Republicans also had more open seats going into the 2020 elections, with 35, compared to 12 seats for Democrats. But the GOP still ended up flipping 15 seats, leaving Democrats with a single-digit majority.
But in 1994, there were 31 Democratic seats and 21 Republican seats open; that year, Republicans won the House for the first time since 1952, running on the Reagan-inspired Contract with America, a list of legislation they vowed to pass if they had the majority.
In 2018, Democrats won the chamber from Republicans, who had more than 40 open seats going into the election, compared to 22 for Democrats.
“If you’re a [retiring] Democrat, one of the elements you’re thinking about, is that it may be a bad year,” said former Tennessee House Democrat Bart Gordon, who retired in 2010. “But you don’t go through hard elections and all the fundraising and the time away from your family and just throw up your hands and say, ‘It’s going to be a bad election.’ It’s a combination of a variety of things.”
Democrats are counting other factors going into 2022. They point to redistricting and a new peak in political polarization in Congress, which culminated in the attacks on the Capitol on January 6, as other reasons for the high rate of retirements, which is expected to grow further as more states finish their redistricting process. California’s Grace Napolitano, Georgia’s Sanford Bishop, Tennessee’s Steve Cohen and New Jersey’s Tom Malinowski are all being monitored for potential retirement.
Age and time spent in Congress may also be a consideration. Eleven of the 23 retiring members are over the age of 70 years old, and eleven of them have served in Congress at least 15 years.
“If you’re going to retire now, or you’re going to get out of the game, I think you’re going out on top. I think you’re providing yourself more opportunity to realize that at some point it’s just probably better to go out,” said Los Angeles County Democratic Party Chair Mark Gonzalez.
Stephanie Murphy, a House Democrat who announced her retirement this week, is only 43 years old and has spent five years in Congress. While she won her 2020 reelection by more than 12 points and said she didn’t fear losing her reelection, she was targeted immediately by House Republican groups this cycle– in part because Republicans control the redrawing of her Orlando suburban district.
Six of the 23 members retiring were drawn into districts that either incorporated more Republican voters, worsening their political fortunes, or were pitted against another Democratic incumbent in the same district because their state lost a Congressional seat in the reapportionment dictated by the 2020 Census.
“It’s a surprise for us and disappointing because she’s been a great advocate for us here in Florida, as well as all of her work on the January 6 committee,” Wes Hodge, the Orlando Democratic Party chair, said of Murphy’s retirement. “Republicans will get what they want, there’s no question. So the question is how ugly do they draw this map?

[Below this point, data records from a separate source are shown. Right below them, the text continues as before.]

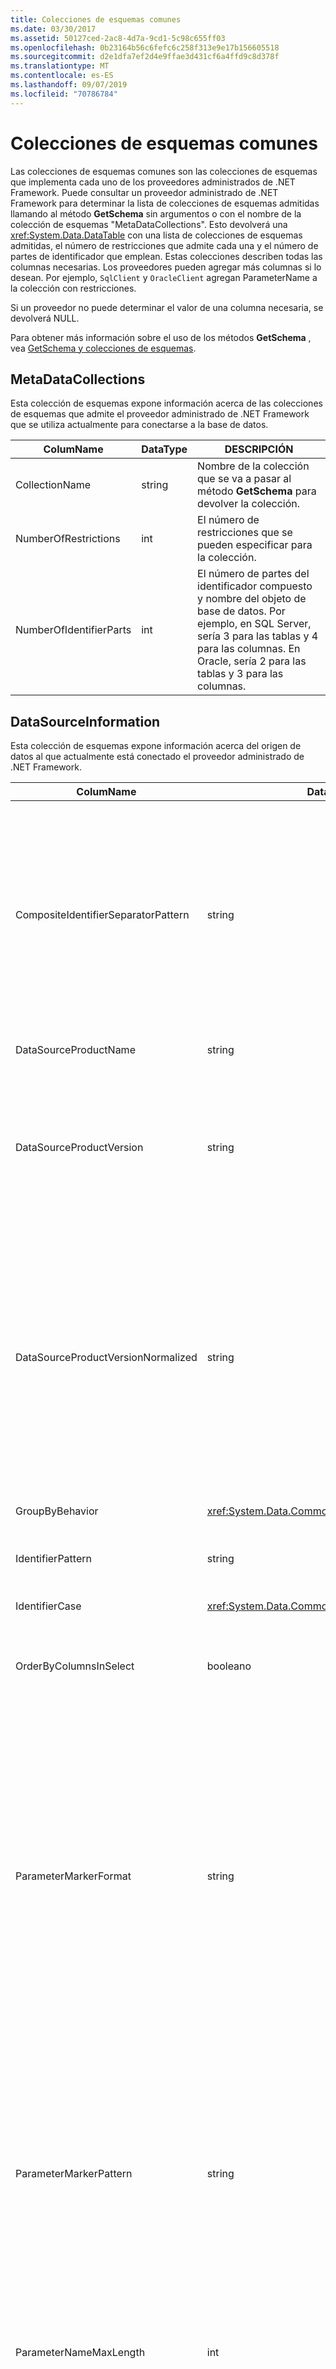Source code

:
 ```yaml
---
title: Colecciones de esquemas comunes
ms.date: 03/30/2017
ms.assetid: 50127ced-2ac8-4d7a-9cd1-5c98c655ff03
ms.openlocfilehash: 0b23164b56c6fefc6c258f313e9e17b156605518
ms.sourcegitcommit: d2e1dfa7ef2d4e9ffae3d431cf6a4ffd9c8d378f
ms.translationtype: MT
ms.contentlocale: es-ES
ms.lasthandoff: 09/07/2019
ms.locfileid: "70786784"
---
```

# <a name="common-schema-collections"></a>Colecciones de esquemas comunes
Las colecciones de esquemas comunes son las colecciones de esquemas que implementa cada uno de los proveedores administrados de .NET Framework. Puede consultar un proveedor administrado de .NET Framework para determinar la lista de colecciones de esquemas admitidas llamando al método **GetSchema** sin argumentos o con el nombre de la colección de esquemas "MetaDataCollections". Esto devolverá una <xref:System.Data.DataTable> con una lista de colecciones de esquemas admitidas, el número de restricciones que admite cada una y el número de partes de identificador que emplean. Estas colecciones describen todas las columnas necesarias. Los proveedores pueden agregar más columnas si lo desean. Por ejemplo, `SqlClient` y `OracleClient` agregan ParameterName a la colección con restricciones.  
  
 Si un proveedor no puede determinar el valor de una columna necesaria, se devolverá NULL.  
  
 Para obtener más información sobre el uso de los métodos **GetSchema** , vea [GetSchema y colecciones de esquemas](getschema-and-schema-collections.md).  
  
## <a name="metadatacollections"></a>MetaDataCollections  
 Esta colección de esquemas expone información acerca de las colecciones de esquemas que admite el proveedor administrado de .NET Framework que se utiliza actualmente para conectarse a la base de datos.  
  
|ColumName|DataType|DESCRIPCIÓN|  
|----------------|--------------|-----------------|  
|CollectionName|string|Nombre de la colección que se va a pasar al método **GetSchema** para devolver la colección.|  
|NumberOfRestrictions|int|El número de restricciones que se pueden especificar para la colección.|  
|NumberOfIdentifierParts|int|El número de partes del identificador compuesto y nombre del objeto de base de datos. Por ejemplo, en SQL Server, sería 3 para las tablas y 4 para las columnas. En Oracle, sería 2 para las tablas y 3 para las columnas.|  
  
## <a name="datasourceinformation"></a>DataSourceInformation  
 Esta colección de esquemas expone información acerca del origen de datos al que actualmente está conectado el proveedor administrado de .NET Framework.  
  
|ColumName|DataType|DESCRIPCIÓN|  
|----------------|--------------|-----------------|  
|CompositeIdentifierSeparatorPattern|string|La expresión regular que va a hacer corresponder los separadores compuestos en un identificador compuesto. Por ejemplo, "\\." (por SQL Server) o "\@&#124;\\." (en Oracle).<br /><br /> Normalmente, un identificador compuesto es lo que se usa para el nombre de un objeto de base de datos, por ejemplo: pubs\@. DBO. Authors o pubs DBO. authors.<br /><br /> Por SQL Server, utilice la expresión regular "\\.". Para OracleClient, use "\@&#124;\\.".<br /><br /> En ODBC, utilice Catalog_name_seperator.<br /><br /> En OLE DB, use DBLITERAL_CATALOG_SEPARATOR o DBLITERAL_SCHEMA_SEPARATOR.|  
|DataSourceProductName|string|El nombre del producto al que tiene acceso el proveedor, por ejemplo, "Oracle" o "SQLServer".|  
|DataSourceProductVersion|string|Indica la versión del producto al que tiene acceso el proveedor, en el formato nativo de los orígenes de datos y no en el formato de Microsoft.<br /><br /> En algunos casos, DataSourceProductVersion y DataSourceProductVersionNormalized tendrán el mismo valor. En el caso de OLE DB y ODBC, serán siempre iguales dado que se asignan a la misma llamada de función en la API nativa subyacente.|  
|DataSourceProductVersionNormalized|string|Una versión normalizada del origen de datos, de forma que se puede comparar con `String.Compare()`. Su formato es coherente con todas las versiones del proveedor para evitar que la versión 10 se clasifique entre la versión 1 y la versión 2.<br /><br /> Por ejemplo, el proveedor de Oracle usa un formato de "NN. NN. NN. NN. NN" para su versión normalizada, lo que hace que un origen de datos Oracle 8i devuelva "08.01.07.04.01". SQL Server usa el formato típico de Microsoft "NN. NN. nnnn".<br /><br /> En algunos casos, DataSourceProductVersion y DataSourceProductVersionNormalized tendrán el mismo valor. En el caso de OLE DB y ODBC, serán siempre iguales dado que se asignan a la misma llamada de función en la API nativa subyacente.|  
|GroupByBehavior|<xref:System.Data.Common.GroupByBehavior>|Especifica la relación entre las columnas de una cláusula GROUP BY y las columnas no agregadas de la lista de selección.|  
|IdentifierPattern|string|Expresión regular que crea una correspondencia con un identificador y con un valor de coincidencia del identificador. Por ejemplo, "[A-Za-z0-9_#$]".|  
|IdentifierCase|<xref:System.Data.Common.IdentifierCase>|Indica si los identificadores que no se incluyen entre comillas se usan con distinción de mayúsculas y minúsculas o no.|  
|OrderByColumnsInSelect|booleano|Especifica si las columnas de una cláusula ORDER BY deben estar en la lista de selección. Un valor de true indica que es necesario que estén en la lista de selección; un valor de false indica que no es necesario que estén en la lista de selección.|  
|ParameterMarkerFormat|string|Una cadena de formato que representa cómo dar formato a un parámetro.<br /><br /> Si el origen de datos admite parámetros con nombre, el primer marcador de posición de esta cadena debe estar donde se debe dar formato al nombre del parámetro.<br /><br /> Por ejemplo, si el origen de datos espera que los parámetros tengan un nombre y tienen el prefijo ":", esto sería{0}":". Cuando se formatea con un nombre de parámetro de "p1", la cadena resultante es ":p1".<br /><br /> Si el origen de datos espera que los parámetros tengan como prefijo '\@', pero los nombres ya los incluyen, esto sería '{0}' y el resultado de dar formato a un parámetro denominado "\@P1" sería simplemente "\@P1".<br /><br /> Para los orígenes de datos que no esperan parámetros con nombre y esperan el uso de '? ' , la cadena de formato se puede especificar simplemente como '? ', lo que omitiría el nombre del parámetro. En OLE DB, devolvemos ‘?’.|  
|ParameterMarkerPattern|string|Una expresión regular que crea una correspondencia con un marcador de parámetro. Tendrá un valor de correspondencia del nombre del parámetro, si lo hay.<br /><br /> Por ejemplo, si se admiten parámetros con nombre con\@un carácter de cliente ' ' que se incluirá en el nombre del parámetro, esto sería: "\@([a-Za-z0-9_ $ #] *)".<br /><br /> Sin embargo, si se admiten parámetros con nombre con ': ' como carácter de inicialización y no forman parte del nombre del parámetro, esto sería: ":([A-Za-z0-9_ $ #]\*)".<br /><br /> Naturalmente, si el origen de datos no admite parámetros con nombre, el resultado sería "?".|  
|ParameterNameMaxLength|int|La longitud máxima del nombre del parámetro en caracteres. Visual Studio espera que si se admiten nombres de parámetros, el valor mínimo de la longitud máxima sea 30 caracteres.<br /><br /> Si el origen de datos no admite parámetros con nombre, esta propiedad devuelve cero.|  
|ParameterNamePattern|string|Una expresión regular que crea una correspondencia con los nombres de parámetros válidos. Según el origen de datos, existen diferentes reglas respecto a los caracteres que se pueden utilizar en los nombres de parámetros.<br /><br /> Visual Studio espera que si se admiten nombres de parámetros, los caracteres "\p{Lu}\p{Ll}\p{Lt}\p{Lm}\p{Lo}\p{Nl}\p{Nd}" son el juego mínimo de caracteres admitidos que son válidos en nombres de parámetros.|  
|QuotedIdentifierPattern|string|Una expresión regular que crea una correspondencia con un identificador incluido entre comillas y que tiene un valor de correspondencia del propio identificador sin las comillas. Por ejemplo, si el origen de datos utilizó comillas dobles para identificar identificadores entre comillas, sería: "(([\\^"&#124;\\]\\"") *) ".|  
|QuotedIdentifierCase|<xref:System.Data.Common.IdentifierCase>|Indica si los identificadores incluidos entre comillas se tratan o no como con diferenciación entre mayúsculas y minúsculas.|  
|StatementSeparatorPattern|string|Una expresión regular que crea una correspondencia con el separador de instrucciones.|  
|StringLiteralPattern|string|Una expresión regular que crea una correspondencia con un literal de cadena y que tiene un valor de correspondencia del propio literal. Por ejemplo, si el origen de datos utilizó comillas simples para identificar cadenas, sería: "(' ([^ ']&#124;' ') * ')" '|  
|SupportedJoinOperators|<xref:System.Data.Common.SupportedJoinOperators>|Especifica los tipos de instrucciones de unión SQL que admite el origen de datos.|  
  
## <a name="datatypes"></a>DataTypes  
 Esta colección de esquemas expone información acerca de los tipos de datos que admite la base de datos a la que está conectado actualmente el proveedor de datos de .NET Framework.  
  
|ColumName|DataType|DESCRIPCIÓN|  
|----------------|--------------|-----------------|  
|TypeName|string|El nombre del tipo de datos específico del proveedor.|  
|ProviderDbType|int|El valor del tipo específico del proveedor que se debe utilizar al especificar el tipo de un parámetro. Por ejemplo, SqlDbType.Money u OracleType.Blob.|  
|ColumnSize|long|La longitud de una columna o parámetro no numérico hace referencia a la longitud máxima o a la longitud que ha definido el proveedor para este tipo.<br /><br /> En datos de caracteres, es la longitud máxima o definida en unidades por el origen de datos. Oracle tiene el concepto de especificar una longitud y, a continuación, el tamaño de almacenamiento real en algunos tipos de datos de caracteres. Esto solo define la longitud en unidades en Oracle.<br /><br /> En los tipos de datos de fecha y hora, es la longitud de la representación de cadena (suponiendo la precisión máxima permitida del componente de segundos decimales).<br /><br /> Si el tipo de datos es numérico, es el límite superior en la precisión máxima del tipo de datos.|  
|CreateFormat|string|La cadena de formato que representa cómo agregar esta columna a una instrucción de definición de datos, como CREATE TABLE. Cada elemento de la matriz CreateParameter se debe representar con un "marcador de parámetro" en la cadena de formato.<br /><br /> Por ejemplo, el tipo de datos SQL DECIMAL necesita una precisión y una escala. En este caso, la cadena de formato sería "DECIMAL ({0},{1})".|  
|CreateParameters|string|Los parámetros de creación que se deben especificar al crear una columna de este tipo de datos. Cada parámetro de creación se muestra en la cadena, separado por una coma en el orden en que se suministran.<br /><br /> Por ejemplo, el tipo de datos SQL DECIMAL necesita una precisión y una escala. En este caso, los parámetros de creación deben contener la cadena "precisión, escala".<br /><br /> En un comando de texto para crear una columna decimal con una precisión de 10 y una escala de 2, el valor de la columna CreateFormat podría ser decimal{0}({1},) "y la especificación de tipo completa sería decimal (10, 2).|  
|DataType|string|El nombre del tipo de datos de .NET Framework.|  
|IsAutoincrementable|booleano|true: los valores de este tipo de datos pueden ser de incremento automático.<br /><br /> false: los valores de este tipo de datos podrían no ser de incremento automático.<br /><br /> Tenga en cuenta que esto simplemente indica si una columna de este tipo de datos podría ser de incremento automático, no que todas las columnas de este tipo lo sean.|  
|IsBestMatch|booleano|true: el tipo de datos es la mejor coincidencia entre todos los tipos de datos del almacén de datos y el tipo de datos de .NET Framework que indica el valor de la columna DataType.<br /><br /> false: el tipo de datos no es la mejor coincidencia.<br /><br /> En cada conjunto de filas en las que el valor de la columna DataType sea el mismo, la columna IsBestMatch solo se establece en true en una fila.|  
|IsCaseSensitive|booleano|true: el tipo de datos es de tipo carácter y distingue entre mayúsculas y minúsculas.<br /><br /> false: el tipo de datos no es de tipo carácter y no distingue entre mayúsculas y minúsculas.|  
|IsFixedLength|booleano|true: las columnas de este tipo de datos creadas con el lenguaje de definición de datos (DDL) serán de longitud fija.<br /><br /> false: las columnas de este tipo de datos creadas con la DDL serán de longitud variable.<br /><br /> DBNull.Value: no se sabe si el proveedor asignará este campo con una columna de longitud fija o variable.|  
|IsFixedPrecisionScale|booleano|true: el tipo de datos tiene una precisión y escala fijas.<br /><br /> false: el tipo de datos no tiene una precisión y escala fijas.|  
|IsLong|booleano|true: el tipo de datos contiene datos muy largos; la definición de datos muy largos es específica del proveedor.<br /><br /> false: el tipo de datos no contiene datos muy largos.|  
|IsNullable|booleano|true: el tipo de datos acepta valores NULL.<br /><br /> false: el tipo de datos no acepta valores NULL.<br /><br /> DBNull.Value: no se sabe si el tipo de datos acepta valores NULL.|  
|IsSearchable|booleano|true: el tipo de datos se puede utilizar en una cláusula WHERE con cualquier operador, excepto con el predicado LIKE.<br /><br /> false: el tipo de datos no se puede utilizar en una cláusula WHERE con ningún operador, excepto con el predicado LIKE.|  
|IsSearchableWithLike|booleano|true: el tipo de datos se puede utilizar con el predicado LIKE<br /><br /> false: el tipo de datos no se puede utilizar con el predicado LIKE.|  
|IsUnsigned|booleano|true: el tipo de datos es sin signo.<br /><br /> false: el tipo de datos es con signo.<br /><br /> DBNull.Value: no es aplicable al tipo de datos.|  
|MaximumScale|short|Si el indicador de tipos es un tipo numérico, es el número máximo de dígitos permitidos a la derecha del separador decimal. De lo contrario, es DBNull.Value.|  
|MinimumScale|short|Si el indicador de tipos es un tipo numérico, es el número mínimo de dígitos permitidos a la derecha del separador decimal. De lo contrario, es DBNull.Value.|  
|IsConcurrencyType|booleano|true: la base de datos actualiza el tipo de datos cada vez que cambia la fila y el valor de la columna es diferente de todos los valores anteriores.<br /><br /> false: la base de datos no actualiza el tipo de datos cada vez que cambia la fila.<br /><br /> DBNull.Value: la base de datos no admite este tipo de datos.|  
|IsLiteralSupported|booleano|true: el tipo de datos se puede expresar como un literal.<br /><br /> false: el tipo de datos no se puede expresar como un literal.|  
|LiteralPrefix|string|El prefijo aplicado a un literal dado.|  
|LiteralSuffix|string|El sufijo aplicado a un literal dado.|  
|NativeDataType|string|NativeDataType es una columna específica de OLE DB para la exposición del tipo de datos de OLE DB.|  
  
## <a name="restrictions"></a>Restricciones  
 Esta colección de esquemas expone información acerca de las restricciones que admite el proveedor administrado de .NET Framework que está actualmente conectado a la base de datos.  
  
|ColumName|DataType|DESCRIPCIÓN|  
|----------------|--------------|-----------------|  
|CollectionName|string|El nombre de la colección a la que se aplican estas restricciones.|  
|RestrictionName|string|El nombre de la restricción en la colección.|  
|RestrictionDefault|string|ignorado.|  
|RestrictionNumber|int|La ubicación real de las restricciones de colecciones en la que se encuentra esta restricción en particular.|  
  
## <a name="reservedwords"></a>ReservedWords  
 Esta colección de esquemas expone información sobre las palabras que reserva la base de datos a la que está conectado actualmente el proveedor de datos de .NET Framework.  
  
|ColumName|DataType|DESCRIPCIÓN|  
|----------------|--------------|-----------------|  
|ReservedWord|string|Palabra reservada específica del proveedor.|  
  
## <a name="see-also"></a>Vea también

- [Recuperación de información del esquema de la base de datos](retrieving-database-schema-information.md)
- [GetSchema y colecciones de esquema](getschema-and-schema-collections.md)
- [Información general sobre ADO.NET](ado-net-overview.md)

While some retiring Democrats like Cheri Bustos of Illinois or Peter DeFazio of Oregon in fact saw their districts grow more Democratic during redistricting, most of the retiring lawmakers in states that had finished drawing their lines felt they were put in awkward or politically tougher situations.
In North Carolina, G.K. Butterfield saw his Democratic leaning seat become a toss-up district. Roybal-Allard and Lowenthal both announced their retirements right before a final Congressional map revealed that parts of their two Los Angeles-area seats would be combined, setting up a matchup between two Democratic incumbents.
Ron Kind’s Wisconsin seat was unlikely to change much in this round of redistricting. It’s a seat he won by 2 points in 2020.
Frustration with political environment
Former President Trump won Kind’s district by 4.7 points in 2020 and, like Murphy, he was high on the target list for House Republicans. But Kind, who announced his retirement in July, has found his way to win in his rural, western Wisconsin district since he was first elected 26 years ago. While he was confident he could win reelection, he said he was “running out of gas” and was sick of “the toxic political environment.”
“Congress is a reflection of where the American people are. And unfortunately, the American people are very polarized and very divided right now,” he said.
The 2020 House elections resulted in a record low of 16 split-ticket districts, that is, where a House member’s party affiliation differed from that of the presidential candidate who won the district. A CBS News poll before Virginia’s election for governor in November found voters’ choices were highly motivated by their opposition to the other political party.
Kind declined to predict how House Democrats will do next November, citing the unknown on COVID-19 and the economy. He acknowledged the frustrations with Biden and Capitol Hill Democrats, but said the first years of an administration “are always a challenge.”
“There seems to be a trend here of Republican administrations just making a god awful mess, and then a Democratic president getting elected and then everyone expecting them to have it all solved in six months,” Kind said. “And it just doesn’t work that way.”
While Republicans are using moderate Democrats ‘votes for Biden’s “Build Back Better” plan against them, blaming them for overspending and causing rising inflation, Democrats say their work on the Biden agenda can help them buck the political headwinds going into 2022.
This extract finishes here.